In this blog we use AI service to extract data from the unstructured data provided. This is inspired from the Camel blog - Extraction from unstructured data with Apache Camel and Langchan4j.

Pre-requisites

To understand and execute the code below would be required

  • Docker desktop to run the ollama-codellama image
  • Jbang CLI - For installation refer Jbang installation documentation
  • Basic understanding of Camel and usage of Langchain4j

Summary

In this blog we use CURL to send the JSON payload with POST endpoint the data will be routed by camel to running AI service and based on the user message configured in Langchain4j inerface the data would be extracted and a custom POJO object would be created as defined.

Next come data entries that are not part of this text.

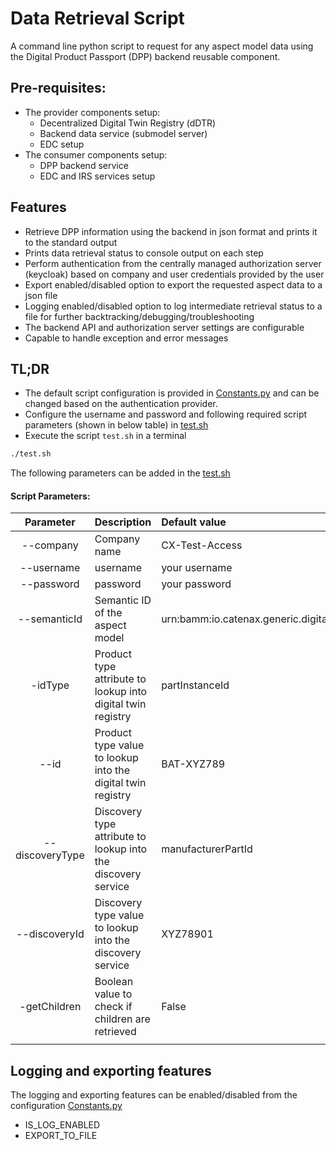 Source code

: <!--
  Catena-X - Product Passport Consumer Application
 
  Copyright (c) 2022, 2023 BASF SE, BMW AG, Henkel AG & Co. KGaA
 
  See the NOTICE file(s) distributed with this work for additional
  information regarding copyright ownership.
 
  This program and the accompanying materials are made available under the
  terms of the Apache License, Version 2.0 which is available at
  https://www.apache.org/licenses/LICENSE-2.0.
 
  Unless required by applicable law or agreed to in writing, software
  distributed under the License is distributed on an "AS IS" BASIS
  WITHOUT WARRANTIES OR CONDITIONS OF ANY KIND,
  either express or implied. See the
  License for the specific language govern in permissions and limitations
  under the License.
 
  SPDX-License-Identifier: Apache-2.0
-->

# Data Retrieval Script
A command line python script to request for any aspect model data using the Digital Product Passport (DPP) backend reusable component.

## Pre-requisites:
- The provider components setup:
    - Decentralized Digital Twin Registry (dDTR)
    - Backend data service (submodel server)
    - EDC setup
- The consumer components setup:
    - DPP backend service
    - EDC and IRS services setup

## Features
- Retrieve DPP information using the backend in json format and prints it to the standard output
-  Prints data retrieval status to console output on each step
- Perform authentication from the centrally managed authorization server (keycloak) based on company and user credentials provided by the user
- Export enabled/disabled option to export the requested aspect data to a json file
- Logging enabled/disabled option to log intermediate retrieval status to a file for further backtracking/debugging/troubleshooting
- The backend API and authorization server settings are configurable
- Capable to handle exception and error messages

## TL;DR 
- The default script configuration is provided in [Constants.py](./utilities/constants.py) and can be changed based on the authentication provider.
- Configure the username and password and following required script parameters (shown in below table) in [test.sh](./test.sh)
- Execute the script `test.sh` in a terminal
```bash
./test.sh
```

The following parameters can be added in the [test.sh](./test.sh)

#### Script Parameters:
| Parameter         |  Description                                                    | Default value                                                                      | Required/Optionl |
| :---:             | :---                                                           | :---                                                                                | :---:            |
| --company         | Company name                                                   |         CX-Test-Access                                                              | Required         |
| --username        | username                                                       |         your username                                                               | Required         |
| --password        | password                                                       |         your password                                                               | Required         |
| --semanticId      | Semantic ID of the aspect model                                | urn:bamm:io.catenax.generic.digital_product_passport:1.0.0#DigitalProductPassport   | Optional         | 
| -idType           | Product type attribute to lookup into digital twin registry    |         partInstanceId                                                              | Optional         |
| --id              |Product type value to lookup into the digital twin registry     |         BAT-XYZ789                                                                  | Required         |
| --discoveryType   |  Discovery type attribute to lookup into the discovery service |         manufacturerPartId                                                          | Optional         |
| --discoveryId     | Discovery type value to lookup into the discovery service      |         XYZ78901                                                                    | Required         |
| -getChildren      | Boolean value to check if children are retrieved               |         False                                                                       | Optional         |
|                   |                                                                |                                                                                     |                  |


## Logging and exporting features 
The logging and exporting features can be enabled/disabled from the configuration [Constants.py](./utilities/constants.py)
- IS_LOG_ENABLED
- EXPORT_TO_FILE
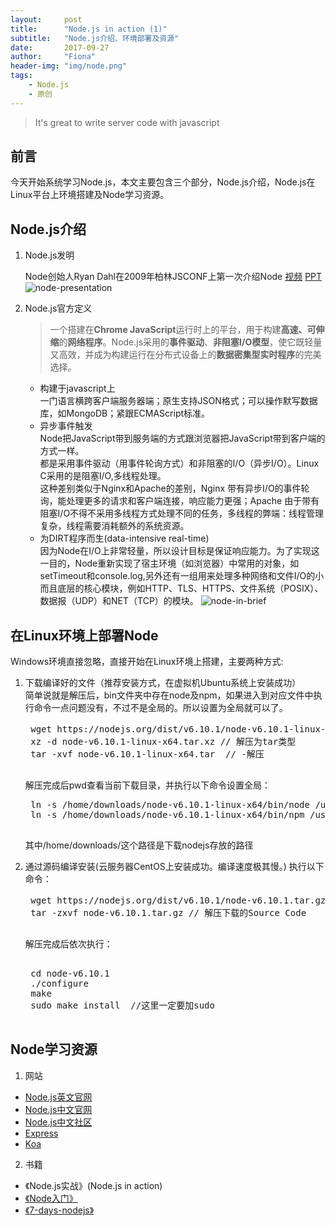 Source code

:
 ```yaml
---
layout:     post
title:      "Node.js in action (1)"
subtitle:   "Node.js介绍、环境部署及资源"
date:       2017-09-27
author:     "Fiona"
header-img: "img/node.png"
tags:
    - Node.js
    - 原创
---
```




> It's great to write server code with javascript

## 前言  

今天开始系统学习Node.js，本文主要包含三个部分，Node.js介绍，Node.js在Linux平台上环境搭建及Node学习资源。

## Node.js介绍

1. Node.js发明  

    Node创始人Ryan Dahl在2009年柏林JSCONF上第一次介绍Node [视频](https://www.youtube.com/watch?v=ztspvPYybIY) [PPT](http://s3.amazonaws.com/four.livejournal/20091117/jsconf.pdf)  
    ![node-presentation](/blog/img/in-post/post-node-in-action-1/node_presentation.png)

2. Node.js官方定义  

    > 一个搭建在**Chrome JavaScript**运行时上的平台，用于构建**高速、可伸缩**的**网络程序**。Node.js采用的**事件驱动**、**非阻塞I/O模型**，使它既轻量又高效，并成为构建运行在分布式设备上的**数据密集型实时程序**的完美选择。

    * 构建于javascript上  
    一门语言横跨客户端服务器端；原生支持JSON格式；可以操作默写数据库，如MongoDB；紧跟ECMAScript标准。
    * 异步事件触发  
    Node把JavaScript带到服务端的方式跟浏览器把JavaScript带到客户端的方式一样。  
    都是采用事件驱动（用事件轮询方式）和非阻塞的I/O（异步I/O）。Linux C采用的是阻塞I/O,多线程处理。  
    这种差别类似于Nginx和Apache的差别，Nginx 带有异步I/O的事件轮询，能处理更多的请求和客户端连接，响应能力更强；Apache 由于带有阻塞I/O不得不采用多线程方式处理不同的任务，多线程的弊端：线程管理复杂，线程需要消耗额外的系统资源。
    * 为DIRT程序而生(data-intensive real-time)  
    因为Node在I/O上非常轻量，所以设计目标是保证响应能力。为了实现这一目的，Node重新实现了宿主环境（如浏览器）中常用的对象，如setTimeout和console.log,另外还有一组用来处理多种网络和文件I/O的小而且底层的核心模块，例如HTTP、TLS、HTTPS、文件系统（POSIX）、数据报（UDP）和NET（TCP）的模块。
    ![node-in-brief](/blog/img/in-post/post-node-in-action-1/node_in_brief.png)
    
## 在Linux环境上部署Node

Windows环境直接忽略，直接开始在Linux环境上搭建，主要两种方式:  
1. 下载编译好的文件（推荐安装方式，在虚拟机Ubuntu系统上安装成功）  
    简单说就是解压后，bin文件夹中存在node及npm，如果进入到对应文件中执行命令一点问题没有，不过不是全局的。所以设置为全局就可以了。
    <pre>
    wget https://nodejs.org/dist/v6.10.1/node-v6.10.1-linux-x64.tar.xz  // 下载
    xz -d node-v6.10.1-linux-x64.tar.xz // 解压为tar类型
    tar -xvf node-v6.10.1-linux-x64.tar  // -解压
    </pre>

    解压完成后pwd查看当前下载目录，并执行以下命令设置全局：

    <pre>
    ln -s /home/downloads/node-v6.10.1-linux-x64/bin/node /usr/local/bin/node
    ln -s /home/downloads/node-v6.10.1-linux-x64/bin/npm /usr/local/bin/npm
    </pre>
    其中/home/downloads/这个路径是下载nodejs存放的路径
    

2. 通过源码编译安装(云服务器CentOS上安装成功。编译速度极其慢。)
    执行以下命令：
    <pre>
    wget https://nodejs.org/dist/v6.10.1/node-v6.10.1.tar.gz // 该地址为Source Code下载地址
    tar -zxvf node-v6.10.1.tar.gz // 解压下载的Source Code
    </pre>
    解压完成后依次执行：
    <pre> 
    cd node-v6.10.1
    ./configure
    make
    sudo make install  //这里一定要加sudo
    </pre>

## Node学习资源

1. 网站
* [Node.js英文官网](https://nodejs.org/en/)
* [Node.js中文官网](http://nodejs.cn/)
* [Node.js中文社区](https://cnodejs.org/)
* [Express](http://www.expressjs.com.cn/)
* [Koa](http://koajs.com/)

2. 书籍
* 《Node.js实战》(Node.js in action)
* [《Node入门》](https://www.nodebeginner.org/index-zh-cn.html#structure)
* [《7-days-nodejs》](http://nqdeng.github.io/7-days-nodejs/)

The unstructured input data in this case would be transcript between a customer and representative. The data includes Name of the customer, Date of Birth and conversation, AI service will infer the data based on the configured usermessage and summarize the unstructured data.

Run Ollama codellama service

To run the docker service use below command. Make sure to run the service before executing below Java code with JBang.

docker run -p 11434:11434 langchain4j/ollama-codellama:latest

Note, make sure to get a response using below command once the docker service is up

curl -X POST http://localhost:11434/api/generate \
-d '{ 
  "model": "codellama", 
  "prompt": "Write me a function that outputs the fibonacci sequence"
}'

Code

  • Jbang is used here since it doesn't require the usual java project structure and we can execute java code as script.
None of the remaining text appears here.